Jinzhu (金竹镇) is a town in Huitong County, Hunan, China. As of the 2023 census it had a population of 20,450 and an area of 201.52 km2.

==Administrative division==
As of 2021, the town is divided into fifteen villages:
- Jinping (金坪村)
- Tongmu (桐木村)
- Yanjiao (岩脚村)
- Huangtuba (黄土坝村)
- Qingjiang (清江村)
- Diling (地灵村)
- Shiqi (石其村)
- Shuiwei (水尾村)
- Xiaojia (肖家村)
- Wangjia (王家村)
- Dongyue (东岳村)
- Loujiao (楼脚村)
- Pojiao (坡脚村)
- Banshan (半山村)
- Laotuan (老团村)

==History==
During the Republic of China, it belonged to Jinzhu Township (金竹乡), Anhuai Township (安怀乡), Xiongxi Township (雄溪乡), and Shuangxi Township (双溪乡).
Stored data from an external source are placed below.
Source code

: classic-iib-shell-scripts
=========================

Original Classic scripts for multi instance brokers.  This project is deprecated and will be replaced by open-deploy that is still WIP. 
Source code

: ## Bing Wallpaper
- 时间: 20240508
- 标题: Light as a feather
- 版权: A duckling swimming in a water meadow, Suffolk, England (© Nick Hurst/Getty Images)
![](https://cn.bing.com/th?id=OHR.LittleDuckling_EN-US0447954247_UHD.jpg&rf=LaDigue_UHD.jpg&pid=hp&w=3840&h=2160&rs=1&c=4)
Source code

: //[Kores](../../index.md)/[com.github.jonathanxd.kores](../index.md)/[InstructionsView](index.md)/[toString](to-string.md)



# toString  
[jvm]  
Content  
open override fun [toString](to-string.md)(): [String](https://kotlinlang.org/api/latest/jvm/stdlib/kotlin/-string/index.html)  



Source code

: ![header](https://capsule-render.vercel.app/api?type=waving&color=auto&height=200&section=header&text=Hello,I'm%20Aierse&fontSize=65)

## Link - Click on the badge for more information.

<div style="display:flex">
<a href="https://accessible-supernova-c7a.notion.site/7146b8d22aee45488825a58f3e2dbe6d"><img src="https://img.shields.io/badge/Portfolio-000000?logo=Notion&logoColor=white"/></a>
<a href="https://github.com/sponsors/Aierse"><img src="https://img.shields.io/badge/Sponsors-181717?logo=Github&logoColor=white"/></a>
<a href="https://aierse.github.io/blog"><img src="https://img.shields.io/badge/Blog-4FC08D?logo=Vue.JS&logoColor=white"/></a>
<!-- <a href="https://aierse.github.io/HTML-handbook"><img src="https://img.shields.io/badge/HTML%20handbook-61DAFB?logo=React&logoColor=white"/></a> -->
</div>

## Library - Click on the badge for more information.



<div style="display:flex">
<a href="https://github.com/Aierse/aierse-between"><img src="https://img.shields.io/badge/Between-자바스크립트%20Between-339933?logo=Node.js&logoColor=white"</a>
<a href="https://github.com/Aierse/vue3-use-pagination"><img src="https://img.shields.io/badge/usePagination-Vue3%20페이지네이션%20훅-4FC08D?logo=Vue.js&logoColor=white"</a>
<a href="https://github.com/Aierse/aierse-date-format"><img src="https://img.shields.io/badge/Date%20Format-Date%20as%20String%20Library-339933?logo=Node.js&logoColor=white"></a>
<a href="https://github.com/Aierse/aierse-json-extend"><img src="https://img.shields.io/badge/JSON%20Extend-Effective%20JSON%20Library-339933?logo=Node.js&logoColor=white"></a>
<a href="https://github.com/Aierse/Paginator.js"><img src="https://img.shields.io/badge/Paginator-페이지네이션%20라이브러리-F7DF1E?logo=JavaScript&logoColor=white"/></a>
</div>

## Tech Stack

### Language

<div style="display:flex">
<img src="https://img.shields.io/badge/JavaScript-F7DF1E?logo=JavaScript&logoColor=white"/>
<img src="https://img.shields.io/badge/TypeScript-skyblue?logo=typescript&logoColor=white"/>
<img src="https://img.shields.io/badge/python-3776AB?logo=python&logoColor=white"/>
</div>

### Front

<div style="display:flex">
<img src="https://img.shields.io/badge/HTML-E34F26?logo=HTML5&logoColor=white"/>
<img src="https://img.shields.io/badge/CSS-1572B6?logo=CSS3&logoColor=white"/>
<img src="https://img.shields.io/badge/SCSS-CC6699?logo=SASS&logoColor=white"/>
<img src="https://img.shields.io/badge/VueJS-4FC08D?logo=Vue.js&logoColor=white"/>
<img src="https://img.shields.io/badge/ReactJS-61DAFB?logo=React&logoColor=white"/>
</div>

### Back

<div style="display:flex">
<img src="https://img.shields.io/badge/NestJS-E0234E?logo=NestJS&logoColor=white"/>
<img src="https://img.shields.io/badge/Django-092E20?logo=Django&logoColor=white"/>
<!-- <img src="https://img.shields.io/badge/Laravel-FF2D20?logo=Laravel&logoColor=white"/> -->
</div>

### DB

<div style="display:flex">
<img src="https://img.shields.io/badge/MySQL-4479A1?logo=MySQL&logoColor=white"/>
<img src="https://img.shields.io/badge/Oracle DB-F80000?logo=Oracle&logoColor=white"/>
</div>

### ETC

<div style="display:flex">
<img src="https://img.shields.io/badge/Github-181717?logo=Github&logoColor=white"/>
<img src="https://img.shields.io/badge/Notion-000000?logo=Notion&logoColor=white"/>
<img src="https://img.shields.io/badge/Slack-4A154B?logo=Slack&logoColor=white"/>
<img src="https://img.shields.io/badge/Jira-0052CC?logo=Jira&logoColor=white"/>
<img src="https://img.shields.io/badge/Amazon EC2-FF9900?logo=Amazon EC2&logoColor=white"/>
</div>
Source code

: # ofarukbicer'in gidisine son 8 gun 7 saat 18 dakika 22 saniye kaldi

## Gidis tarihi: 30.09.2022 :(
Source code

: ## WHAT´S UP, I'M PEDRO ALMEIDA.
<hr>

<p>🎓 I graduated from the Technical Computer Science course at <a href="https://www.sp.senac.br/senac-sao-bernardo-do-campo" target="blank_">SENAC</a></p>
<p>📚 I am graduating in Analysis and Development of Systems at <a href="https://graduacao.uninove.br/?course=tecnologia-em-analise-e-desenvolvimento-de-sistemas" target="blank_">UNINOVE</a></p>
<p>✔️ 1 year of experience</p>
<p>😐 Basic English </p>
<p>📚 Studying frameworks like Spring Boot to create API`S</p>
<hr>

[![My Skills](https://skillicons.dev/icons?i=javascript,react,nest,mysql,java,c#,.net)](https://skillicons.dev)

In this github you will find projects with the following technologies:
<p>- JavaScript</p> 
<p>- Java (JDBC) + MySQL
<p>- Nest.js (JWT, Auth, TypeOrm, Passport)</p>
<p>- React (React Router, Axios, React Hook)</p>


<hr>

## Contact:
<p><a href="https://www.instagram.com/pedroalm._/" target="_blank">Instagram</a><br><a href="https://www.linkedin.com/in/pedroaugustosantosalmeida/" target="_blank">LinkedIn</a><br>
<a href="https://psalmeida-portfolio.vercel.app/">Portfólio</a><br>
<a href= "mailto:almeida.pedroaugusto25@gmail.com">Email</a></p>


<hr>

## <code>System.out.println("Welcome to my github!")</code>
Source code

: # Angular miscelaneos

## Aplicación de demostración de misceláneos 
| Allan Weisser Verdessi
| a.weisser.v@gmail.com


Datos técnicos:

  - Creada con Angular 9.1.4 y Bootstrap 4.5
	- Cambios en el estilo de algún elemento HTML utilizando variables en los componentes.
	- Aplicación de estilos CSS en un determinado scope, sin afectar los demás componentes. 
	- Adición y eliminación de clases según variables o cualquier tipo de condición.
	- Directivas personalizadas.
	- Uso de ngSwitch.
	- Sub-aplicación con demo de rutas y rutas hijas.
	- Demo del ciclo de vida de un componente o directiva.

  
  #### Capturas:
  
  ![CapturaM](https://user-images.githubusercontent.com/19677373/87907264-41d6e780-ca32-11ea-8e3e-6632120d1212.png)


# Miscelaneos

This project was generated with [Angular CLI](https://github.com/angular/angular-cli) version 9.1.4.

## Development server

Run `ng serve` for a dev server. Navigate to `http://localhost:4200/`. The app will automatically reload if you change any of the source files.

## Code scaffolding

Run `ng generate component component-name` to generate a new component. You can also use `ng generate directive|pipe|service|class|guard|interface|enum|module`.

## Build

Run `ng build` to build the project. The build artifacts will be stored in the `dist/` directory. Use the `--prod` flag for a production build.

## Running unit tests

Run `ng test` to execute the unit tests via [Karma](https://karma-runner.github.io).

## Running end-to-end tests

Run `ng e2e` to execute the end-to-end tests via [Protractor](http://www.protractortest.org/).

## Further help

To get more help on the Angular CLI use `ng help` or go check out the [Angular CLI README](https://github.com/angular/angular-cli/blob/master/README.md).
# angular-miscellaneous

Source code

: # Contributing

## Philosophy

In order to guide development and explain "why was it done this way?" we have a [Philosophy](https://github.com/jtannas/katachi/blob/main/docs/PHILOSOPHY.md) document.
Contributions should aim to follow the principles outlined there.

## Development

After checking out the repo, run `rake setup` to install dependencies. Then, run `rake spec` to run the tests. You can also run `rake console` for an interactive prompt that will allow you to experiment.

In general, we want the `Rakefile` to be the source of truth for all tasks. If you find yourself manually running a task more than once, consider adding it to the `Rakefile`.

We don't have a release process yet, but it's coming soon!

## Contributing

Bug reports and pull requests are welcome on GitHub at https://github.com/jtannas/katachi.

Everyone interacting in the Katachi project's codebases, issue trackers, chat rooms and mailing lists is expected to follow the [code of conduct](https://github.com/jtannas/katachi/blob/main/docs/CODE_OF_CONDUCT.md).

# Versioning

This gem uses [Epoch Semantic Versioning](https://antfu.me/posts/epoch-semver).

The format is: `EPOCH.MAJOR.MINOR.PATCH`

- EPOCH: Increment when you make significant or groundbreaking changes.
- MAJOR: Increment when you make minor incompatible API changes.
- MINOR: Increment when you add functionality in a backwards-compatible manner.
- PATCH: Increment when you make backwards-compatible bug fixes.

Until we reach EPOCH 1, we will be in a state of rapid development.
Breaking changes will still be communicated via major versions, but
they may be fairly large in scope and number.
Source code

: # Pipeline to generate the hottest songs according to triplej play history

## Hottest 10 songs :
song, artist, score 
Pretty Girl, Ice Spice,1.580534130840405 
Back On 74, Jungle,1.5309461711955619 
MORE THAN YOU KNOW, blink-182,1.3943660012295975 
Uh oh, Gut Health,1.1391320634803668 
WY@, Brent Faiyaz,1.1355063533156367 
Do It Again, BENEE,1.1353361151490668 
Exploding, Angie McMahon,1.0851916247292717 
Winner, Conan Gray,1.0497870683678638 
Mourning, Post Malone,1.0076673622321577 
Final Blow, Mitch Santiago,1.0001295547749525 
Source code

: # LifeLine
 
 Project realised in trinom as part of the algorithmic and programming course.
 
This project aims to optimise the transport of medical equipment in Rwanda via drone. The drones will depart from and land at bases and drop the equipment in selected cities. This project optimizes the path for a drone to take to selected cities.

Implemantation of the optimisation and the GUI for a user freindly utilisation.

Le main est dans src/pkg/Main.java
After the founding of the Communist State, in 1950, it came under the jurisdiction of the 2nd District of Huitong County. Its name was changed to Buzi District (堡子区) in June 1955. In 2015, Xiaojia Township (肖家乡) and Jinlong Township (金龙乡) merged to form Jinzhu Town.

==Geography==
The town is located on the northeast of Huitong County. It shares a border with Buzi Town to the west, Ruoshui Town to the east, Ma'an Town and Hongjiang to the north, and Lincheng Town to the south.

==Economy==
The economy is supported primarily by agriculture and forestry. Its economy is dominated by Phyllostachys edulis. The region has an abundance of coal and gold.

==Demographics==
As of 2019, the National Bureau of Statistics of China estimates the town's population now to be 20,450.